Please copy exactly the lines that run from the start of the entries to the line containing "4. Interactive user", inclusive.

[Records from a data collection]
[Start of section]
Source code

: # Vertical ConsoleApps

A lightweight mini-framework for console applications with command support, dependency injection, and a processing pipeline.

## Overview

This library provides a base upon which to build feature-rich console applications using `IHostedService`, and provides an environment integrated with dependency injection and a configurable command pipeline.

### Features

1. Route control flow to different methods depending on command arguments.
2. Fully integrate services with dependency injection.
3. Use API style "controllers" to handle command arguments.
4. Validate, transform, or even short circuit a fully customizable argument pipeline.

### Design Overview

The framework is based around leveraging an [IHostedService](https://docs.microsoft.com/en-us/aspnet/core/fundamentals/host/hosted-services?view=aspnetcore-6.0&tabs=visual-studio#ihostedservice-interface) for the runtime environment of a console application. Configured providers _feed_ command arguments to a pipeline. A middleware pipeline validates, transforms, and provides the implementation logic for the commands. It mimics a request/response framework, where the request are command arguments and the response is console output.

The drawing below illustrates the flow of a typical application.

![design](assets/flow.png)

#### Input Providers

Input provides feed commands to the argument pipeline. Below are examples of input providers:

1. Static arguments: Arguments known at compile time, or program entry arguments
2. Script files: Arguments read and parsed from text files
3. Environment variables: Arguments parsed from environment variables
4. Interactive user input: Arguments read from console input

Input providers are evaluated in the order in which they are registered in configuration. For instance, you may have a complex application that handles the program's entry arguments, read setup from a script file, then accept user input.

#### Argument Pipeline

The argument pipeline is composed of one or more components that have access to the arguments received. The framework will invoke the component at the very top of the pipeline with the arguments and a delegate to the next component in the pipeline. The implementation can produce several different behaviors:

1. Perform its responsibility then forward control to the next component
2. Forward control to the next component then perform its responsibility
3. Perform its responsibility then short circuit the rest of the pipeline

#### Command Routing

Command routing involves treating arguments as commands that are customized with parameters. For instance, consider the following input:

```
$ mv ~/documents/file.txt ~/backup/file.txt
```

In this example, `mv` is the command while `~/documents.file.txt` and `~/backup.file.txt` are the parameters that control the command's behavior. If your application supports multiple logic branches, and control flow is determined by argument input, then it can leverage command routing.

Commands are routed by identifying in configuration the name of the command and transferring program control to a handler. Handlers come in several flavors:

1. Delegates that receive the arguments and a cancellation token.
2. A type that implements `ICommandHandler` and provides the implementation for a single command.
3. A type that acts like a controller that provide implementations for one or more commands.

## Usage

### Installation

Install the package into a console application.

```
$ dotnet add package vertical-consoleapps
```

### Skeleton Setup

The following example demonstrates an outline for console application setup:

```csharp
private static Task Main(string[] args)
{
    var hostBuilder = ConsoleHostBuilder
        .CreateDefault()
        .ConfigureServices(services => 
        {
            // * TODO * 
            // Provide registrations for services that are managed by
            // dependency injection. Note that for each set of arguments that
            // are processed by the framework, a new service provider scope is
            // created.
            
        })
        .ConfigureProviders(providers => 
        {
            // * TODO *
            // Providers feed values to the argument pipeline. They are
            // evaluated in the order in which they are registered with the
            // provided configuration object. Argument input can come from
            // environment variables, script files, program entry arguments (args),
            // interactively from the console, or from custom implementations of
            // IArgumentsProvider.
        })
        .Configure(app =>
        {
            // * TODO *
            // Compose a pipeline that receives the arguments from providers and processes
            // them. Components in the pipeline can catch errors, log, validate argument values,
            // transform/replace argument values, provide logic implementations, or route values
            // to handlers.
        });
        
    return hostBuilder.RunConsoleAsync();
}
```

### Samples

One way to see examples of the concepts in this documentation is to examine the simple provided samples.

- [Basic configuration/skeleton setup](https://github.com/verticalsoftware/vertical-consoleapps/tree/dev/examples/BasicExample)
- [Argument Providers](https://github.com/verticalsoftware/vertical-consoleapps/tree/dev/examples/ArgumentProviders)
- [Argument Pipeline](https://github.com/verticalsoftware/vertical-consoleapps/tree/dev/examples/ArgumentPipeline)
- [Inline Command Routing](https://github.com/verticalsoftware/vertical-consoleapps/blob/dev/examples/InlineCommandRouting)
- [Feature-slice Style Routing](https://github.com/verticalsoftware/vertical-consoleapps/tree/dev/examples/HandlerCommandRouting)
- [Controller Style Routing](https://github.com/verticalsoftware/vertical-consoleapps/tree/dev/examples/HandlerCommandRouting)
[End of section]
-- Output for this task --
Source code

: # Vertical ConsoleApps

A lightweight mini-framework for console applications with command support, dependency injection, and a processing pipeline.

## Overview

This library provides a base upon which to build feature-rich console applications using `IHostedService`, and provides an environment integrated with dependency injection and a configurable command pipeline.

### Features

1. Route control flow to different methods depending on command arguments.
2. Fully integrate services with dependency injection.
3. Use API style "controllers" to handle command arguments.
4. Validate, transform, or even short circuit a fully customizable argument pipeline.

### Design Overview

The framework is based around leveraging an [IHostedService](https://docs.microsoft.com/en-us/aspnet/core/fundamentals/host/hosted-services?view=aspnetcore-6.0&tabs=visual-studio#ihostedservice-interface) for the runtime environment of a console application. Configured providers _feed_ command arguments to a pipeline. A middleware pipeline validates, transforms, and provides the implementation logic for the commands. It mimics a request/response framework, where the request are command arguments and the response is console output.

The drawing below illustrates the flow of a typical application.

![design](assets/flow.png)

#### Input Providers

Input provides feed commands to the argument pipeline. Below are examples of input providers:

1. Static arguments: Arguments known at compile time, or program entry arguments
2. Script files: Arguments read and parsed from text files
3. Environment variables: Arguments parsed from environment variables
4. Interactive user input: Arguments read from console input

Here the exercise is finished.